__Task brief__: Copy every line of the records exactly, without including the images.

__Records to process__:

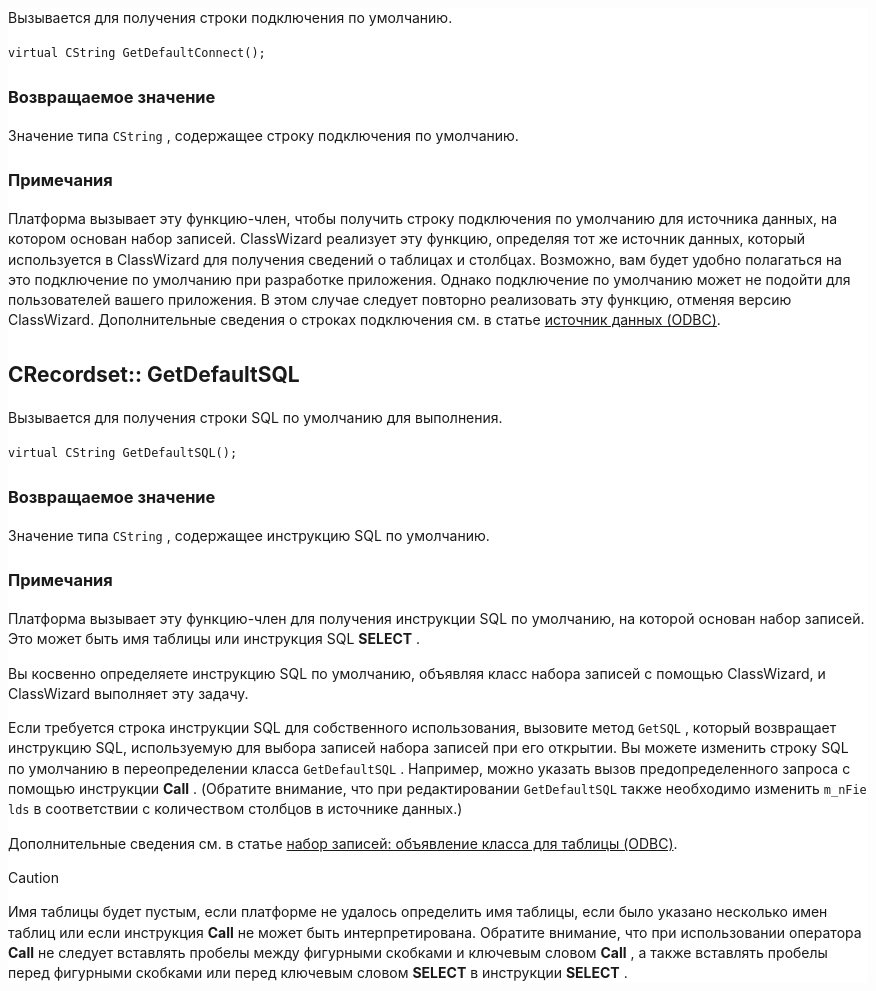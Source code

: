 Вызывается для получения строки подключения по умолчанию.

```
virtual CString GetDefaultConnect();
```

### <a name="return-value"></a>Возвращаемое значение

Значение типа `CString` , содержащее строку подключения по умолчанию.

### <a name="remarks"></a>Примечания

Платформа вызывает эту функцию-член, чтобы получить строку подключения по умолчанию для источника данных, на котором основан набор записей. ClassWizard реализует эту функцию, определяя тот же источник данных, который используется в ClassWizard для получения сведений о таблицах и столбцах. Возможно, вам будет удобно полагаться на это подключение по умолчанию при разработке приложения. Однако подключение по умолчанию может не подойти для пользователей вашего приложения. В этом случае следует повторно реализовать эту функцию, отменяя версию ClassWizard. Дополнительные сведения о строках подключения см. в статье [источник данных (ODBC)](../../data/odbc/data-source-odbc.md).

## <a name="crecordsetgetdefaultsql"></a><a name="getdefaultsql"></a>CRecordset:: GetDefaultSQL

Вызывается для получения строки SQL по умолчанию для выполнения.

```
virtual CString GetDefaultSQL();
```

### <a name="return-value"></a>Возвращаемое значение

Значение типа `CString` , содержащее инструкцию SQL по умолчанию.

### <a name="remarks"></a>Примечания

Платформа вызывает эту функцию-член для получения инструкции SQL по умолчанию, на которой основан набор записей. Это может быть имя таблицы или инструкция SQL **SELECT** .

Вы косвенно определяете инструкцию SQL по умолчанию, объявляя класс набора записей с помощью ClassWizard, и ClassWizard выполняет эту задачу.

Если требуется строка инструкции SQL для собственного использования, вызовите метод `GetSQL` , который возвращает инструкцию SQL, используемую для выбора записей набора записей при его открытии. Вы можете изменить строку SQL по умолчанию в переопределении класса `GetDefaultSQL` . Например, можно указать вызов предопределенного запроса с помощью инструкции **Call** . (Обратите внимание, что при редактировании `GetDefaultSQL` также необходимо изменить `m_nFields` в соответствии с количеством столбцов в источнике данных.)

Дополнительные сведения см. в статье [набор записей: объявление класса для таблицы (ODBC)](../../data/odbc/recordset-declaring-a-class-for-a-table-odbc.md).

> [!CAUTION]
> Имя таблицы будет пустым, если платформе не удалось определить имя таблицы, если было указано несколько имен таблиц или если инструкция **Call** не может быть интерпретирована. Обратите внимание, что при использовании оператора **Call** не следует вставлять пробелы между фигурными скобками и ключевым словом **Call** , а также вставлять пробелы перед фигурными скобками или перед ключевым словом **SELECT** в инструкции **SELECT** .
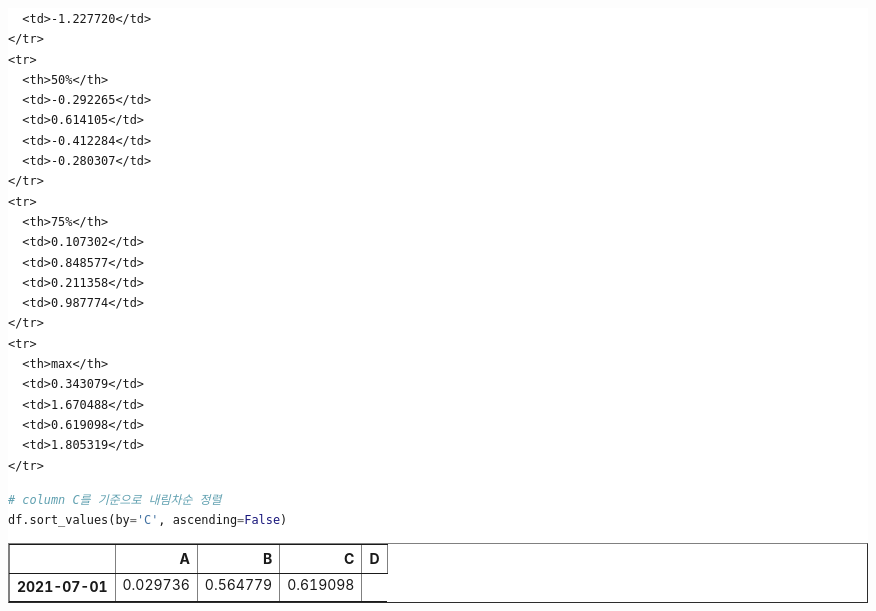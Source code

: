       <td>-1.227720</td>
    </tr>
    <tr>
      <th>50%</th>
      <td>-0.292265</td>
      <td>0.614105</td>
      <td>-0.412284</td>
      <td>-0.280307</td>
    </tr>
    <tr>
      <th>75%</th>
      <td>0.107302</td>
      <td>0.848577</td>
      <td>0.211358</td>
      <td>0.987774</td>
    </tr>
    <tr>
      <th>max</th>
      <td>0.343079</td>
      <td>1.670488</td>
      <td>0.619098</td>
      <td>1.805319</td>
    </tr>
  </tbody>
</table>
</div>




```python
# column C를 기준으로 내림차순 정렬
df.sort_values(by='C', ascending=False)
```




<div>
<style scoped>
    .dataframe tbody tr th:only-of-type {
        vertical-align: middle;
    }

    .dataframe tbody tr th {
        vertical-align: top;
    }

    .dataframe thead th {
        text-align: right;
    }
</style>
<table border="1" class="dataframe">
  <thead>
    <tr style="text-align: right;">
      <th></th>
      <th>A</th>
      <th>B</th>
      <th>C</th>
      <th>D</th>
    </tr>
  </thead>
  <tbody>
    <tr>
      <th>2021-07-01</th>
      <td>0.029736</td>
      <td>0.564779</td>
      <td>0.619098</td>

__Solution to this task__:
Source code

: Вызывается для получения строки подключения по умолчанию.

```
virtual CString GetDefaultConnect();
```

### <a name="return-value"></a>Возвращаемое значение

Значение типа `CString` , содержащее строку подключения по умолчанию.

### <a name="remarks"></a>Примечания

Платформа вызывает эту функцию-член, чтобы получить строку подключения по умолчанию для источника данных, на котором основан набор записей. ClassWizard реализует эту функцию, определяя тот же источник данных, который используется в ClassWizard для получения сведений о таблицах и столбцах. Возможно, вам будет удобно полагаться на это подключение по умолчанию при разработке приложения. Однако подключение по умолчанию может не подойти для пользователей вашего приложения. В этом случае следует повторно реализовать эту функцию, отменяя версию ClassWizard. Дополнительные сведения о строках подключения см. в статье [источник данных (ODBC)](../../data/odbc/data-source-odbc.md).

## <a name="crecordsetgetdefaultsql"></a><a name="getdefaultsql"></a>CRecordset:: GetDefaultSQL

Вызывается для получения строки SQL по умолчанию для выполнения.

```
virtual CString GetDefaultSQL();
```

### <a name="return-value"></a>Возвращаемое значение

Значение типа `CString` , содержащее инструкцию SQL по умолчанию.

### <a name="remarks"></a>Примечания

Платформа вызывает эту функцию-член для получения инструкции SQL по умолчанию, на которой основан набор записей. Это может быть имя таблицы или инструкция SQL **SELECT** .

Вы косвенно определяете инструкцию SQL по умолчанию, объявляя класс набора записей с помощью ClassWizard, и ClassWizard выполняет эту задачу.

Если требуется строка инструкции SQL для собственного использования, вызовите метод `GetSQL` , который возвращает инструкцию SQL, используемую для выбора записей набора записей при его открытии. Вы можете изменить строку SQL по умолчанию в переопределении класса `GetDefaultSQL` . Например, можно указать вызов предопределенного запроса с помощью инструкции **Call** . (Обратите внимание, что при редактировании `GetDefaultSQL` также необходимо изменить `m_nFields` в соответствии с количеством столбцов в источнике данных.)

Дополнительные сведения см. в статье [набор записей: объявление класса для таблицы (ODBC)](../../data/odbc/recordset-declaring-a-class-for-a-table-odbc.md).

> [!CAUTION]
> Имя таблицы будет пустым, если платформе не удалось определить имя таблицы, если было указано несколько имен таблиц или если инструкция **Call** не может быть интерпретирована. Обратите внимание, что при использовании оператора **Call** не следует вставлять пробелы между фигурными скобками и ключевым словом **Call** , а также вставлять пробелы перед фигурными скобками или перед ключевым словом **SELECT** в инструкции **SELECT** .
Source code

:       <td>-1.227720</td>
    </tr>
    <tr>
      <th>50%</th>
      <td>-0.292265</td>
      <td>0.614105</td>
      <td>-0.412284</td>
      <td>-0.280307</td>
    </tr>
    <tr>
      <th>75%</th>
      <td>0.107302</td>
      <td>0.848577</td>
      <td>0.211358</td>
      <td>0.987774</td>
    </tr>
    <tr>
      <th>max</th>
      <td>0.343079</td>
      <td>1.670488</td>
      <td>0.619098</td>
      <td>1.805319</td>
    </tr>
  </tbody>
</table>
</div>




```python
# column C를 기준으로 내림차순 정렬
df.sort_values(by='C', ascending=False)
```




<div>
<style scoped>
    .dataframe tbody tr th:only-of-type {
        vertical-align: middle;
    }

    .dataframe tbody tr th {
        vertical-align: top;
    }

    .dataframe thead th {
        text-align: right;
    }
</style>
<table border="1" class="dataframe">
  <thead>
    <tr style="text-align: right;">
      <th></th>
      <th>A</th>
      <th>B</th>
      <th>C</th>
      <th>D</th>
    </tr>
  </thead>
  <tbody>
    <tr>
      <th>2021-07-01</th>
      <td>0.029736</td>
      <td>0.564779</td>
      <td>0.619098</td>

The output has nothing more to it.